* **INPUT**

.....

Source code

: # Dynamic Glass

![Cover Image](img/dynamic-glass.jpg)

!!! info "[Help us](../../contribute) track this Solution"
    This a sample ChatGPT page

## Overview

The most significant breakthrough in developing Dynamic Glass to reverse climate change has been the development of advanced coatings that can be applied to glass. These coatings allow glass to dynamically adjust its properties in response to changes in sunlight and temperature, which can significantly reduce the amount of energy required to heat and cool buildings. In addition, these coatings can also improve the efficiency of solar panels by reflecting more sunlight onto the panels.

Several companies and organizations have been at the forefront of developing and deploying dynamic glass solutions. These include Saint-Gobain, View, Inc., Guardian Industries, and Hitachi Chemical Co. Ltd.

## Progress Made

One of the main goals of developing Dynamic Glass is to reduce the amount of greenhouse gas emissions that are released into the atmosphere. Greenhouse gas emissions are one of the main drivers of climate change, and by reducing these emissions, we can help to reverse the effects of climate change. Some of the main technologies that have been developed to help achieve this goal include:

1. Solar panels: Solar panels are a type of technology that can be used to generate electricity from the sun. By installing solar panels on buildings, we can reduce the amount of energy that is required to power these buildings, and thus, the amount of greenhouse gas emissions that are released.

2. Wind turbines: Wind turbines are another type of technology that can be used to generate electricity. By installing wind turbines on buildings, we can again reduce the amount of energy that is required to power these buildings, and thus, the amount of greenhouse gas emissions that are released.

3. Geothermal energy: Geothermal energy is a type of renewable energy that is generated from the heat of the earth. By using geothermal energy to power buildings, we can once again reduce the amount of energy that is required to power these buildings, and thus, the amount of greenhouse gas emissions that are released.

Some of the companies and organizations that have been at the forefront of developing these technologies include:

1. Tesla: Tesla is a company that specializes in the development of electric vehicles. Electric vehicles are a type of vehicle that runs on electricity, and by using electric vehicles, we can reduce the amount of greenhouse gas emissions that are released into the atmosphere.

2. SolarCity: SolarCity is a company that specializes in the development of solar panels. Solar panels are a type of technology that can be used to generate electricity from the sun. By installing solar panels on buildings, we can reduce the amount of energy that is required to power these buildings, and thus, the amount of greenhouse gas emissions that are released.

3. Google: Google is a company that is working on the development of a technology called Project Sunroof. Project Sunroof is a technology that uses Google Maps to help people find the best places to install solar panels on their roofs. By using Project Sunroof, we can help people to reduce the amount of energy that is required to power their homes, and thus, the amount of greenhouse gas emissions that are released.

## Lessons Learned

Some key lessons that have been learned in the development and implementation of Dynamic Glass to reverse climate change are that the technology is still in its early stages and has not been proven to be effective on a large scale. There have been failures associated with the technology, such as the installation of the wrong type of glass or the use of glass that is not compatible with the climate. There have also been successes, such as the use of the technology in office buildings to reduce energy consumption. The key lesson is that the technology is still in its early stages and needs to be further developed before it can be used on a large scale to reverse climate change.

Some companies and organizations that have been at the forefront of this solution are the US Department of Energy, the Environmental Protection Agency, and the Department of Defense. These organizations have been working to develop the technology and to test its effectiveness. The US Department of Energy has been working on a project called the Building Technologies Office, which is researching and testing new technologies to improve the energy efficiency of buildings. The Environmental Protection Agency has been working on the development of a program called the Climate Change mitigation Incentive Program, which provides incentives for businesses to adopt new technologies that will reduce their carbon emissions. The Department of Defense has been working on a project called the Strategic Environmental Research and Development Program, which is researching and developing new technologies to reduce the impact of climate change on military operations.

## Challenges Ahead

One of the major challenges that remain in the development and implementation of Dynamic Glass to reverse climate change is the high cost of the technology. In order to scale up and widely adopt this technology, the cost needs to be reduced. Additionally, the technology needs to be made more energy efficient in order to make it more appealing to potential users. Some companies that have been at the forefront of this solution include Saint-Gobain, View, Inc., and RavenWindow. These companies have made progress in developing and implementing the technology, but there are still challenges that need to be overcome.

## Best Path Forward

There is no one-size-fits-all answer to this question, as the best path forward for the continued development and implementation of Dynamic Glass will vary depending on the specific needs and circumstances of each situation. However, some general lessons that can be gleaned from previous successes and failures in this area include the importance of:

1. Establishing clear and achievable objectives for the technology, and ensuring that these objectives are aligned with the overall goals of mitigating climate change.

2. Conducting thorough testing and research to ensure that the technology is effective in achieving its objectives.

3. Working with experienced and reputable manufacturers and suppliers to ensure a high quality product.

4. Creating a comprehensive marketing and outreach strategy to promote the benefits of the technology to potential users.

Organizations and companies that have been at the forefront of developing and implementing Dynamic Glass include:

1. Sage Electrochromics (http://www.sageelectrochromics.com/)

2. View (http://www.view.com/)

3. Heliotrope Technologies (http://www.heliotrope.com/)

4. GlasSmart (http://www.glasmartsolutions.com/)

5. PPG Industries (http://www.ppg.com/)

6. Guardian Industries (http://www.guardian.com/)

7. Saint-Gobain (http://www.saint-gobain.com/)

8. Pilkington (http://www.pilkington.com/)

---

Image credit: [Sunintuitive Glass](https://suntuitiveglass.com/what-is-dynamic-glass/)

.....

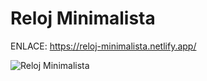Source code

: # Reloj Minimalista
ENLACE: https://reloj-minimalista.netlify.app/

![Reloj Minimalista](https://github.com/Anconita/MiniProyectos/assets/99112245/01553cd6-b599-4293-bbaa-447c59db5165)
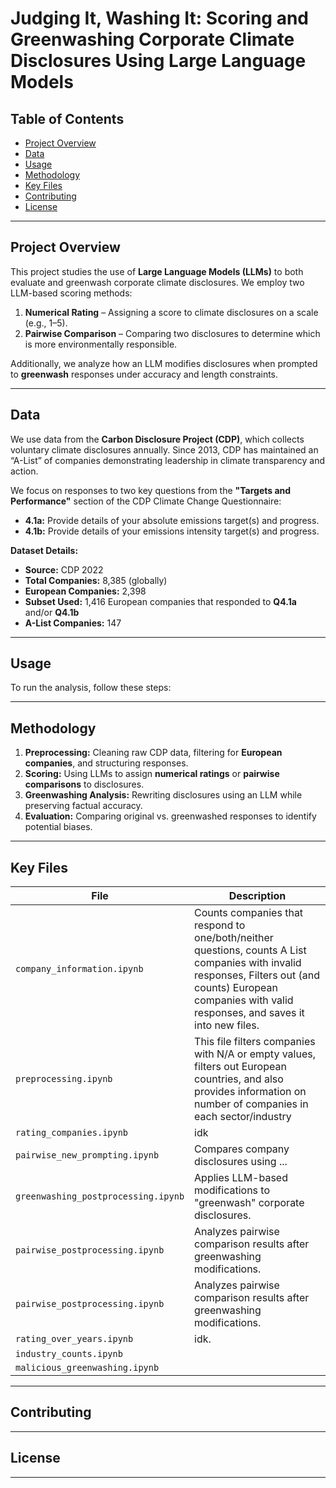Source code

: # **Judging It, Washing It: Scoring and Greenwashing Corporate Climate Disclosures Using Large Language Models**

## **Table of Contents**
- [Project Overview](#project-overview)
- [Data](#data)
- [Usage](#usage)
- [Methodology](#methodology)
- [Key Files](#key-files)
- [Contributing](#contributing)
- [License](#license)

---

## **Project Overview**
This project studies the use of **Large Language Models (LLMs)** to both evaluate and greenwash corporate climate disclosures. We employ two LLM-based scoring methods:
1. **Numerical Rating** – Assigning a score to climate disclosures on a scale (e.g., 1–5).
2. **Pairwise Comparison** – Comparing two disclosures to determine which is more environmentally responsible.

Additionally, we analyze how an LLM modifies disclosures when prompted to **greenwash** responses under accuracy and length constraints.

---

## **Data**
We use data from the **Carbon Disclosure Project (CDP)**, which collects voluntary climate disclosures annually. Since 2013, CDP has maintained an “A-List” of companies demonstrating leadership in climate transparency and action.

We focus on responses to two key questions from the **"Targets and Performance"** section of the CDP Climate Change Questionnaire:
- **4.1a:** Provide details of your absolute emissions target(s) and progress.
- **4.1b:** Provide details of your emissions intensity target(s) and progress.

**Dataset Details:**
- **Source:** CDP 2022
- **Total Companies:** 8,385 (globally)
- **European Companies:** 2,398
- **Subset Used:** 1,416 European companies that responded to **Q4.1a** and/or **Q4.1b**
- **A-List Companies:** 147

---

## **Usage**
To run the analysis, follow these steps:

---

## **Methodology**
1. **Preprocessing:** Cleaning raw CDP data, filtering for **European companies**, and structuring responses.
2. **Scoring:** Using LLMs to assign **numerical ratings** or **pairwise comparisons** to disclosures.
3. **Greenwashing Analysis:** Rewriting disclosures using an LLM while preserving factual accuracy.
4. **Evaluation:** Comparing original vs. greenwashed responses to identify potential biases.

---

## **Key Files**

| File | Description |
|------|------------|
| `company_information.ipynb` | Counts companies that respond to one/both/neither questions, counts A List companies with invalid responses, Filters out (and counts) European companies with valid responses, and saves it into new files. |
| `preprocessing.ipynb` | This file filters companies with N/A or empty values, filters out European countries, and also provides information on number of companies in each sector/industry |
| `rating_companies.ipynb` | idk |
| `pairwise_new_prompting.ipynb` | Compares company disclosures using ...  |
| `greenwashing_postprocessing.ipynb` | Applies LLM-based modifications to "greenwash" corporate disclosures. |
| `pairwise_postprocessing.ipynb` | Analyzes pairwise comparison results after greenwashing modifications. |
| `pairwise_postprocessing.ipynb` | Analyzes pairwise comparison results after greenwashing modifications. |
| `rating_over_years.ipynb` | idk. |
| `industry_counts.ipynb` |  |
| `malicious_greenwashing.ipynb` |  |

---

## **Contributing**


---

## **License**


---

.....

Filter the listing above for the string "implementation" and copy every matching line.

Some key lessons that have been learned in the development and implementation of Dynamic Glass to reverse climate change are that the technology is still in its early stages and has not been proven to be effective on a large scale. There have been failures associated with the technology, such as the installation of the wrong type of glass or the use of glass that is not compatible with the climate. There have also been successes, such as the use of the technology in office buildings to reduce energy consumption. The key lesson is that the technology is still in its early stages and needs to be further developed before it can be used on a large scale to reverse climate change.
One of the major challenges that remain in the development and implementation of Dynamic Glass to reverse climate change is the high cost of the technology. In order to scale up and widely adopt this technology, the cost needs to be reduced. Additionally, the technology needs to be made more energy efficient in order to make it more appealing to potential users. Some companies that have been at the forefront of this solution include Saint-Gobain, View, Inc., and RavenWindow. These companies have made progress in developing and implementing the technology, but there are still challenges that need to be overcome.
There is no one-size-fits-all answer to this question, as the best path forward for the continued development and implementation of Dynamic Glass will vary depending on the specific needs and circumstances of each situation. However, some general lessons that can be gleaned from previous successes and failures in this area include the importance of:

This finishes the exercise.